** Dataset records follows **

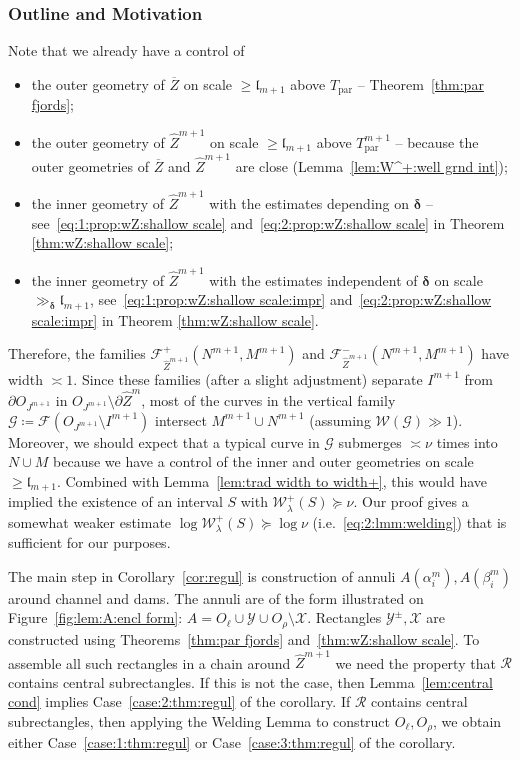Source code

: \documentclass{amsart}
\newcommand{\1}{{\mathbb 1 }}
\newcommand{\FamG}{{\mathcal G}}
\newcommand{\Fam}{{\mathcal F}}
\newcommand{\Width}{{\mathcal W}}
\newcommand\YY{\mathcal{Y}}
\newcommand\RR{\mathcal{R}}
\newcommand\XX{\mathcal{X}}
\newcommand{\wZ}{{\widehat Z}}
\newcommand{\length}{{\mathfrak l}}
\newcommand\parab{{\operatorname{par}}}
\theoremstyle{remark}
\numberwithin{equation}{section}
\theoremstyle{definition}
\newcommand{\bdelta}{{\boldsymbol{ \delta}}}
\begin{document}
\subsubsection{Outline and Motivation} \label{sss:outline of Welding} Note that we already have a control of
\begin{itemize}
\item the outer geometry of $\overline Z$ on scale $\ge \length_{m+1}$ above $T_\parab$ -- Theorem~\ref{thm:par fjords};
\item the outer geometry of $\wZ^{m+1}$ on scale $\ge \length_{m+1}$ above $T_\parab^{m+1}$ -- because the outer geometries of  $\overline Z$ and $\wZ^{m+1}$ are close (Lemma~\ref{lem:W^+:well grnd int});

\item the inner geometry of $\wZ^{m+1}$ with the estimates depending on $\bdelta$ -- see~\eqref{eq:1:prop:wZ:shallow scale} and~\eqref{eq:2:prop:wZ:shallow scale} in Theorem \ref{thm:wZ:shallow scale};  
\item the inner geometry of $\wZ^{m+1}$ with the estimates independent of $\bdelta$ on scale $\gg_{\bdelta} \length_{m+1}$, see~\eqref{eq:1:prop:wZ:shallow scale:impr} and~\eqref{eq:2:prop:wZ:shallow scale:impr} in  Theorem \ref{thm:wZ:shallow scale}.
\end{itemize}
Therefore, the families $\Fam^+_{\wZ^{m+1}}(N^{m+1},M^{m+1})$ and $\Fam^-_{\wZ^{m+1}}(N^{m+1},M^{m+1})$ have width $\asymp 1$. Since these families (after a slight adjustment) separate $I^{m+1}$ from $\partial O_{J^{m+1}}$ in $O_{J^{m+1}}\setminus \partial \wZ^m$, most of the curves in the vertical family 
${\FamG\coloneqq \Fam( O_{J^{m+1}}\setminus I^{m+1})}$ intersect ${M^{m+1}\cup N^{m+1}}$ (assuming $\Width(\FamG)\gg 1$). Moreover, we should expect that a typical curve in $\FamG$ submerges $\asymp \nu$ times into $N\cup M$ because we have a control of the inner and outer geometries on scale $\ge \length_{m+1}$. Combined with Lemma~\ref{lem:trad width to width+}, this would have implied the existence of an interval $S$ with $\Width^+_{\lambda}(S) \succeq   \nu$. Our proof gives a somewhat weaker estimate $\log \Width^+_{\lambda}(S) \succeq  \log \nu$ (i.e.~\eqref{eq:2:lmm:welding}) that is sufficient for our purposes.


The main step in Corollary~\ref{cor:regul} is construction of annuli $A(\alpha^m_i), A(\beta^m_i)$ around channel and dams. The annuli are of the form illustrated on Figure~\ref{fig:lem:A:encl form}: $A=O_\ell \cup \YY \cup O_\rho \setminus \XX$. Rectangles $\YY^\pm, \XX$ are constructed using Theorems~\ref{thm:par fjords} and~\ref{thm:wZ:shallow scale}. To assemble all such rectangles in a chain around $\wZ^{m+1}$ we need the property that $\RR$ contains central subrectangles. If this is not the case, then Lemma~\ref{lem:central cond} implies Case~\eqref{case:2:thm:regul} of the corollary. If $\RR$ contains central subrectangles, then applying the Welding Lemma to construct $O_\ell, O_\rho$, we obtain either Case~\eqref{case:1:thm:regul}  or Case~\eqref{case:3:thm:regul} of the corollary.
\end{document}
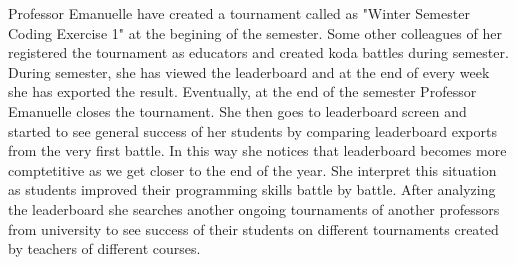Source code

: \begin{enumerate}
    Professor Emanuelle have created a tournament called as "Winter Semester Coding Exercise 1" at the begining of the semester. Some other colleagues of her registered the tournament as educators and created koda battles during semester. During semester, she has viewed the leaderboard and at the end of every week she has exported the result. Eventually, at the end of the semester Professor Emanuelle closes the tournament. She then goes to leaderboard screen and started to see general success of her students by comparing leaderboard exports from the very first battle. In this way she notices that leaderboard becomes more comptetitive as we get closer to the end of the year. She interpret this situation as students improved their programming skills battle by battle. After analyzing the leaderboard she searches another ongoing tournaments of another professors from university to see success of their students on different tournaments created by teachers of different courses.
    
\end{enumerate}
\newpage
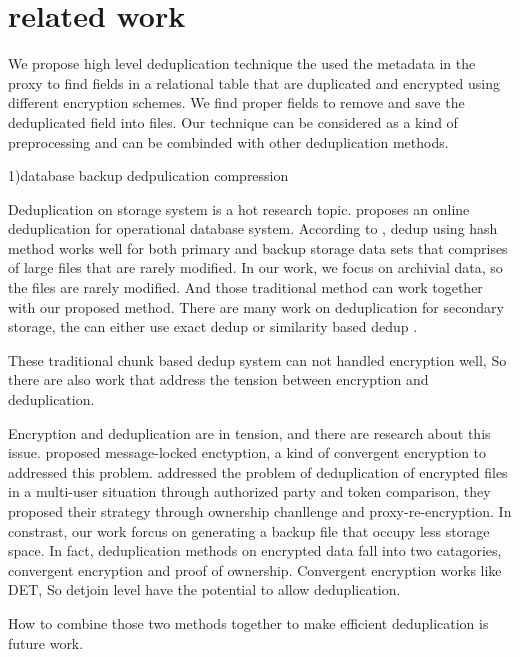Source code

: \section{related work}

We propose high level deduplication technique the used the metadata in the proxy to find fields in a relational table that are duplicated and encrypted using different encryption schemes. We find proper fields to remove and save the deduplicated field into files. Our technique can be considered as a kind of preprocessing and can be combinded with other deduplication methods.


1)database backup dedpulication compression

Deduplication on storage system is a hot research topic\citep{paulo2014survey}.\citep{xu2017online} proposes an online deduplication for operational database system. According to \citep{xu2017online}, dedup using hash method works well for both primary and backup storage data sets that comprises of large files that are rarely modified. In our work, we focus on archivial data, so the files are rarely modified. And those traditional method can work together with our proposed method. There are many work on deduplication for secondary storage, the can either use exact dedup\citep{dubnicki2009hydrastor} or similarity based dedup\citep{xu2015reducing} \citep{aronovich2009design}\citep{you2005deep}.

These traditional chunk based dedup system can not handled encryption well, So there are also work that address the tension between encryption and deduplication. 

Encryption and deduplication are in tension, and there are research about this issue.\citep{bellare2013message} \citep{puzio2015perfectdedup} proposed message-locked enctyption, a kind of convergent encryption to addressed this problem. \citep{yan2016deduplication} addressed the problem of deduplication of encrypted files in a multi-user situation through authorized party and token comparison, they proposed their strategy through ownership chanllenge and proxy-re-encryption. In constrast, our work forcus on generating a backup file that occupy less storage space. In fact, deduplication methods on encrypted data fall into two catagories, convergent encryption and proof of ownership\citep{akhila2016study}. Convergent encryption works like DET, So detjoin level have the potential to allow deduplication.

How to combine those two methods together to make efficient deduplication is future work.

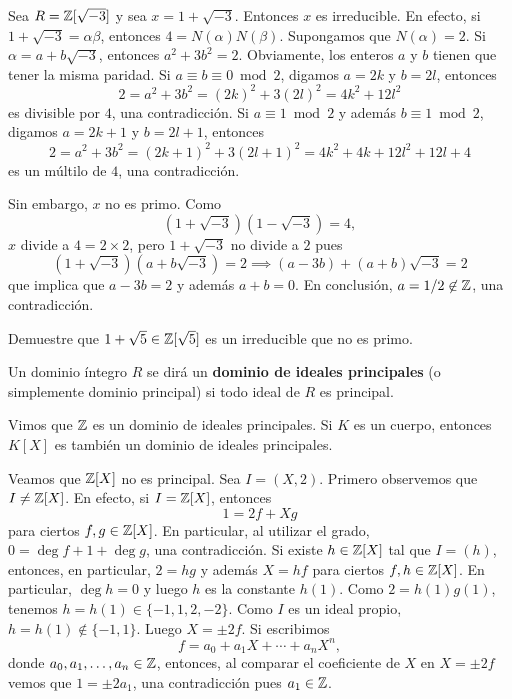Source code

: \begin{example}
Sea $R=\mathbb{Z}[\sqrt{-3}]$ y sea $x=1+\sqrt{-3}$. Entonces $x$ es irreducible. En efecto,
si $1+\sqrt{-3}=\alpha\beta$, entonces $4=N(\alpha)N(\beta)$. 
Supongamos que $N(\alpha)=2$. Si $\alpha=a+b\sqrt{-3}$, entonces
$a^2+3b^2=2$. Obviamente, los enteros $a$ y $b$ tienen que tener la misma paridad. 
Si $a\equiv b\equiv 0\bmod 2$, digamos $a=2k$ y $b=2l$, entonces
\[
2=a^2+3b^2=(2k)^2+3(2l)^2=4k^2+12l^2
\]
es divisible por $4$, una contradicción. Si $a\equiv 1\bmod 2$ y además $b\equiv 1\bmod 2$, digamos
$a=2k+1$ y $b=2l+1$, entonces
\[
2=a^2+3b^2=(2k+1)^2+3(2l+1)^2=4k^2+4k+12l^2+12l+4
\]
es un múltilo de $4$, una contradicción. 

Sin embargo, $x$ no es primo. Como
\[
(1+\sqrt{-3})(1-\sqrt{-3})=4,
\]
$x$ divide a $4=2\times 2$, pero $1+\sqrt{-3}$ no divide a $2$ pues 
\[
(1+\sqrt{-3})(a+b\sqrt{-3})=2\implies
(a-3b)+(a+b)\sqrt{-3}=2
\]
que implica que $a-3b=2$ y además $a+b=0$. En conclusión, $a=1/2\not\in\mathbb{Z}$, una contradicción. 
\end{example}

\begin{exercise}
Demuestre que $1+\sqrt{5}\in\mathbb{Z}[\sqrt{5}]$ es un irreducible que no es primo.	
\end{exercise}

\begin{definition}
Un dominio íntegro $R$ se dirá un \textbf{dominio de ideales principales} (o simplemente dominio principal) si 
todo ideal de $R$ es principal. 	
\end{definition}

Vimos que $\mathbb{Z}$ es un dominio de ideales principales. Si $K$ es un cuerpo, entonces
$K[X]$ es también un dominio de ideales principales.

\begin{example}
Veamos que $\mathbb{Z}[X]$ no es principal. Sea $I=(X,2)$.
Primero observemos que $I\ne\mathbb{Z}[X]$. En efecto, si $I=\mathbb{Z}[X]$, entonces
\[
1=2f+Xg
\]
para ciertos $f,g\in\mathbb{Z}[X]$. En particular, al utilizar el grado, $0=\deg f+1+\deg g$, una contradicción. 
Si existe $h\in\mathbb{Z}[X]$ tal que $I=(h)$, entonces, en particular, $2=hg$ y además $X=hf$ para ciertos $f,h\in\mathbb{Z}[X]$. 
En particular, $\deg h=0$ y luego $h$ es la constante $h(1)$. Como $2=h(1)g(1)$, tenemos 
$h=h(1)\in\{-1,1,2,-2\}$. Como $I$ es un ideal propio,
$h=h(1)\not\in\{-1,1\}$. Luego  
$X=\pm 2f$. Si escribimos 
\[
f=a_0+a_1X+\cdots+a_nX^n,
\]
donde $a_0,a_1,\dots,a_n\in\mathbb{Z}$, entonces, al comparar el coeficiente de $X$ en $X=\pm 2f$ 
vemos que 
$1=\pm 2a_1$, una contradicción pues $a_1\in\mathbb{Z}$. 
\end{example}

** End of Dataset records **

> [Brief]:
Report all lines in the records that include the string "además".

> [Answer for the task]:
es divisible por $4$, una contradicción. Si $a\equiv 1\bmod 2$ y además $b\equiv 1\bmod 2$, digamos
que implica que $a-3b=2$ y además $a+b=0$. En conclusión, $a=1/2\not\in\mathbb{Z}$, una contradicción. 
Si existe $h\in\mathbb{Z}[X]$ tal que $I=(h)$, entonces, en particular, $2=hg$ y además $X=hf$ para ciertos $f,h\in\mathbb{Z}[X]$. 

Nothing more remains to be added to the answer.